◆ **GOAL OF THE EXERCISE**: Copy every line from the records below that holds the word "function".

━━━ INFORMATION SUPPLIED ━━━

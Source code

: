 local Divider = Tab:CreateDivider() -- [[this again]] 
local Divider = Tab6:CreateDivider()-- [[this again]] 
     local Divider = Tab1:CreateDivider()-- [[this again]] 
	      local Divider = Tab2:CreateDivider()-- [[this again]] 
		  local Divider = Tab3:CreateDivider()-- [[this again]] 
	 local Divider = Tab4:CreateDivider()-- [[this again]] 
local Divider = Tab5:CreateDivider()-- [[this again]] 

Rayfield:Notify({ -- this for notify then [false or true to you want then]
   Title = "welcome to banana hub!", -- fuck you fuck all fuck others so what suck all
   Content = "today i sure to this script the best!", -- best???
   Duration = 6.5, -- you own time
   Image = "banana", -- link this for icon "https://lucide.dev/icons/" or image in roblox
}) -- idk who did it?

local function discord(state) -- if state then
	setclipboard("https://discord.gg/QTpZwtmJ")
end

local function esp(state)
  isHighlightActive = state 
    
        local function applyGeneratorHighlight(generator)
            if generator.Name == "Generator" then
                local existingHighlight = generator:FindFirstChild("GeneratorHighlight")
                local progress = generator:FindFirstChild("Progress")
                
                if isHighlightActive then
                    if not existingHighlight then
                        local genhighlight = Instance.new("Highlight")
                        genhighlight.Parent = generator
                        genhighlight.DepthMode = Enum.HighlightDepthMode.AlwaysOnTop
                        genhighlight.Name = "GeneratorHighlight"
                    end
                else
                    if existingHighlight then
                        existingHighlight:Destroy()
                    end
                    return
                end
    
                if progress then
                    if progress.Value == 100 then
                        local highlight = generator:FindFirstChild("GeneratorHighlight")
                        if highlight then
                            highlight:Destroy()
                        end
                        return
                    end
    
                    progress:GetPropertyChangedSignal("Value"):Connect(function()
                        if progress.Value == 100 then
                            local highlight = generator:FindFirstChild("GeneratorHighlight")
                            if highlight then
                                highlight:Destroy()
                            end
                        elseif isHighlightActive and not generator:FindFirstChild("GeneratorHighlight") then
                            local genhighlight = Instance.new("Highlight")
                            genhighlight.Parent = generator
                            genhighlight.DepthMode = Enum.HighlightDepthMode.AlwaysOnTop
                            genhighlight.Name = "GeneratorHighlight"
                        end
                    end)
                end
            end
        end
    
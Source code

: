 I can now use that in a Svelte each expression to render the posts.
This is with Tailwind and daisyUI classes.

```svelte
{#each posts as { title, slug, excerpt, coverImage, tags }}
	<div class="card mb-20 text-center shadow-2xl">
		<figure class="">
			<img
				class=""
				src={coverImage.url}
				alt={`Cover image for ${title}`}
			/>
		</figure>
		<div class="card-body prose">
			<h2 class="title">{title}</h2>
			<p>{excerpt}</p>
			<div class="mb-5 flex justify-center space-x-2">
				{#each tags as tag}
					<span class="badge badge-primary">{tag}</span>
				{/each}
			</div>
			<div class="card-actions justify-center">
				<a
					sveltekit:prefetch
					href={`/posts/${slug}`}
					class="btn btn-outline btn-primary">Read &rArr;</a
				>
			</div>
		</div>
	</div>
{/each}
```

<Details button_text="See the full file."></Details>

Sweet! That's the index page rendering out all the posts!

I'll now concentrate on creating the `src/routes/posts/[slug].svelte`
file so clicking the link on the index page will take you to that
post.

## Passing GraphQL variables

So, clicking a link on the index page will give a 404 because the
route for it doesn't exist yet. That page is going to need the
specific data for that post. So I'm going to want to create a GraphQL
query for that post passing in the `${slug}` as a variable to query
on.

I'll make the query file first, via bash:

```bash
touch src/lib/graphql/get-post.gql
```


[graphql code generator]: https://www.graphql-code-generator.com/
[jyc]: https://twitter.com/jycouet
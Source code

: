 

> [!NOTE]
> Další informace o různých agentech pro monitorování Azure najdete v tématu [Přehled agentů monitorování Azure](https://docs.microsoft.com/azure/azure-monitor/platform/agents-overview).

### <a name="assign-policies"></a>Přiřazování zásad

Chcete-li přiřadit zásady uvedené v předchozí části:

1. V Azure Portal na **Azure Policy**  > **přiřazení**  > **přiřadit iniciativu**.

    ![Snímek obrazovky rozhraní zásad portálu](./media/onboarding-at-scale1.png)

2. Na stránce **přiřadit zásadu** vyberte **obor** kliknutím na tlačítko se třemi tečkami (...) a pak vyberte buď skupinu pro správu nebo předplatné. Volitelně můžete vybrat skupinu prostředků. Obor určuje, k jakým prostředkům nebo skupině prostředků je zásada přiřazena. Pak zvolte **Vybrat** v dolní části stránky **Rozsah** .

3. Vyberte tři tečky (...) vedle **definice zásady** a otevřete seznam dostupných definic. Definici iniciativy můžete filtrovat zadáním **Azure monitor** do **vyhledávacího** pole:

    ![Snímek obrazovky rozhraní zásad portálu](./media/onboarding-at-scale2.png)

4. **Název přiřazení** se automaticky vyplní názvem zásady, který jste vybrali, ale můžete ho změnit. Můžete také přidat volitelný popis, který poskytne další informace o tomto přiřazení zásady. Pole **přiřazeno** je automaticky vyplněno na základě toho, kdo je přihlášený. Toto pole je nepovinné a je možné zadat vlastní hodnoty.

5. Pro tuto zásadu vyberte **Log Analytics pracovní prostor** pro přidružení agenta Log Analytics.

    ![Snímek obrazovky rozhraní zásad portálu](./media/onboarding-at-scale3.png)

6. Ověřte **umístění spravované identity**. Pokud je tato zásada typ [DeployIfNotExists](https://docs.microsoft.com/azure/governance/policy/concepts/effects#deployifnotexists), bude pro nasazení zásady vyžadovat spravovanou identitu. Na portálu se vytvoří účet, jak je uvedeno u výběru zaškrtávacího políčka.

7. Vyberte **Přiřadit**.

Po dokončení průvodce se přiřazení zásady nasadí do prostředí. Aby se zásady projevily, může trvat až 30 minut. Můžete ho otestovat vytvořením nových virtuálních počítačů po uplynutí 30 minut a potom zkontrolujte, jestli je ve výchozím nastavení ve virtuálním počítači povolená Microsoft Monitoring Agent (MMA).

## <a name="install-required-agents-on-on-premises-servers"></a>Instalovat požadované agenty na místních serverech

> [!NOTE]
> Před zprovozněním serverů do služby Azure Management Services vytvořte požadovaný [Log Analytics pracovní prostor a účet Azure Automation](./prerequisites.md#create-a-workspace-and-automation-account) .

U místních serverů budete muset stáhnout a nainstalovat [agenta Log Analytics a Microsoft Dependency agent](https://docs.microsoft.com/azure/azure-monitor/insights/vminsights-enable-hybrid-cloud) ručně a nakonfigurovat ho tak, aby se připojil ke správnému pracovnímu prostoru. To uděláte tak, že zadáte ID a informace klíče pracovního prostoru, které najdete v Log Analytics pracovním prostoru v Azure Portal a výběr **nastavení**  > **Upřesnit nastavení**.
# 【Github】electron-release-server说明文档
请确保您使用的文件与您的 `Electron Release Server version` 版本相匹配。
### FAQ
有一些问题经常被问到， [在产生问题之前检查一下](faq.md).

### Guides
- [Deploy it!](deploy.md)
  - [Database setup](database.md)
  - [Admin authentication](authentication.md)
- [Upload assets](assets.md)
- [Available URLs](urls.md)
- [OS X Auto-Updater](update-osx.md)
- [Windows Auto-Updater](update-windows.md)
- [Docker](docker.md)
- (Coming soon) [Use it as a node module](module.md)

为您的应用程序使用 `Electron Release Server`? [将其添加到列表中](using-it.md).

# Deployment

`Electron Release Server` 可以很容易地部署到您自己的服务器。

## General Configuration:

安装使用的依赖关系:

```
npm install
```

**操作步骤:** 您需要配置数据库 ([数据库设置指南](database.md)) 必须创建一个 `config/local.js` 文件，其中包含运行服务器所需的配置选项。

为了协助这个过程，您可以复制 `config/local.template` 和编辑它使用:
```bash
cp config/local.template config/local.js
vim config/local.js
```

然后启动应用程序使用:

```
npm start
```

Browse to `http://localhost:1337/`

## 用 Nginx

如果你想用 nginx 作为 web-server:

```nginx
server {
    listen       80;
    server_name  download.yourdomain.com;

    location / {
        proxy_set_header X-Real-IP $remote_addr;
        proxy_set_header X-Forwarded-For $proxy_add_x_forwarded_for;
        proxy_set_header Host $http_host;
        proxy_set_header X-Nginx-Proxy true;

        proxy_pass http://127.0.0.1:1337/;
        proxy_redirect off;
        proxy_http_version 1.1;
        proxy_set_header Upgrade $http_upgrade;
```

━━━

◆ **OUTPUT FOR THIS TASK**:
local function discord(state) -- if state then
local function esp(state)
        local function applyGeneratorHighlight(generator)
                    progress:GetPropertyChangedSignal("Value"):Connect(function()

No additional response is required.